= W. P. C. Davies =

British Lions & England international rugby union player (1928–2018)

William Philip Cathcart Davies (6 August 1928 – 25 January 2018) played rugby union at centre for Evesham RUFC, Cheltenham RUFC, Cambridge University, Harlequins, England and the British Lions (South Africa 1955).

Davies was born at Abberley, Worcestershire. He was educated at Denstone College, Staffordshire, and St Catharine's College, Cambridge. He was a member of the Cambridge University RFC tour to Japan in 1953, the first one by Cambridge after the Second World War. It took place after Oxford had toured in the previous year. He was widely considered to be an excellent centre of great physical power, and achieved a measure of celebrity in his time.

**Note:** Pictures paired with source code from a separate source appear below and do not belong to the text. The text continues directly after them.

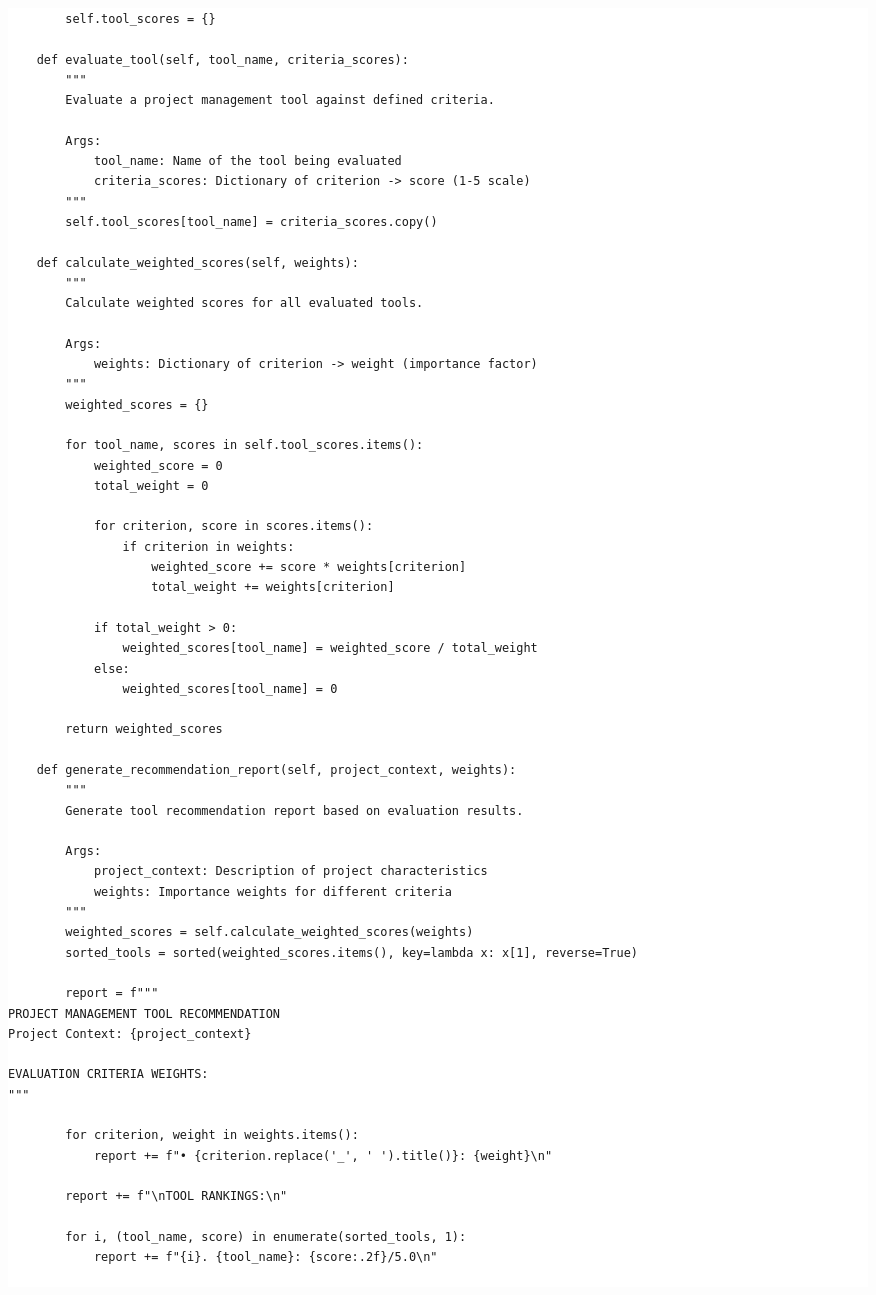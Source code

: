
 ```python-exec
        self.tool_scores = {}
    
    def evaluate_tool(self, tool_name, criteria_scores):
        """
        Evaluate a project management tool against defined criteria.
        
        Args:
            tool_name: Name of the tool being evaluated
            criteria_scores: Dictionary of criterion -> score (1-5 scale)
        """
        self.tool_scores[tool_name] = criteria_scores.copy()
    
    def calculate_weighted_scores(self, weights):
        """
        Calculate weighted scores for all evaluated tools.
        
        Args:
            weights: Dictionary of criterion -> weight (importance factor)
        """
        weighted_scores = {}
        
        for tool_name, scores in self.tool_scores.items():
            weighted_score = 0
            total_weight = 0
            
            for criterion, score in scores.items():
                if criterion in weights:
                    weighted_score += score * weights[criterion]
                    total_weight += weights[criterion]
            
            if total_weight > 0:
                weighted_scores[tool_name] = weighted_score / total_weight
            else:
                weighted_scores[tool_name] = 0
        
        return weighted_scores
    
    def generate_recommendation_report(self, project_context, weights):
        """
        Generate tool recommendation report based on evaluation results.
        
        Args:
            project_context: Description of project characteristics
            weights: Importance weights for different criteria
        """
        weighted_scores = self.calculate_weighted_scores(weights)
        sorted_tools = sorted(weighted_scores.items(), key=lambda x: x[1], reverse=True)
        
        report = f"""
PROJECT MANAGEMENT TOOL RECOMMENDATION
Project Context: {project_context}

EVALUATION CRITERIA WEIGHTS:
"""
        
        for criterion, weight in weights.items():
            report += f"• {criterion.replace('_', ' ').title()}: {weight}\n"
        
        report += f"\nTOOL RANKINGS:\n"
        
        for i, (tool_name, score) in enumerate(sorted_tools, 1):
            report += f"{i}. {tool_name}: {score:.2f}/5.0\n"
            
```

From 1953 to 1959 he taught biology at Christ's Hospital school in Horsham, Sussex. The school gave him special leave for the British Lions tour of South Africa, which overlapped with the start of the school year. He left to become a preparatory school headmaster, first at Smallwood Manor, Uttoxeter, Staffordshire, then at Cheltenham College Junior School, Gloucestershire, and served in that post from 1964 to 1986.

A memorial service was held for him in Cheltenham College Chapel on 22 September 2018. It was attended by Steve Boyle on behalf of the British Lions.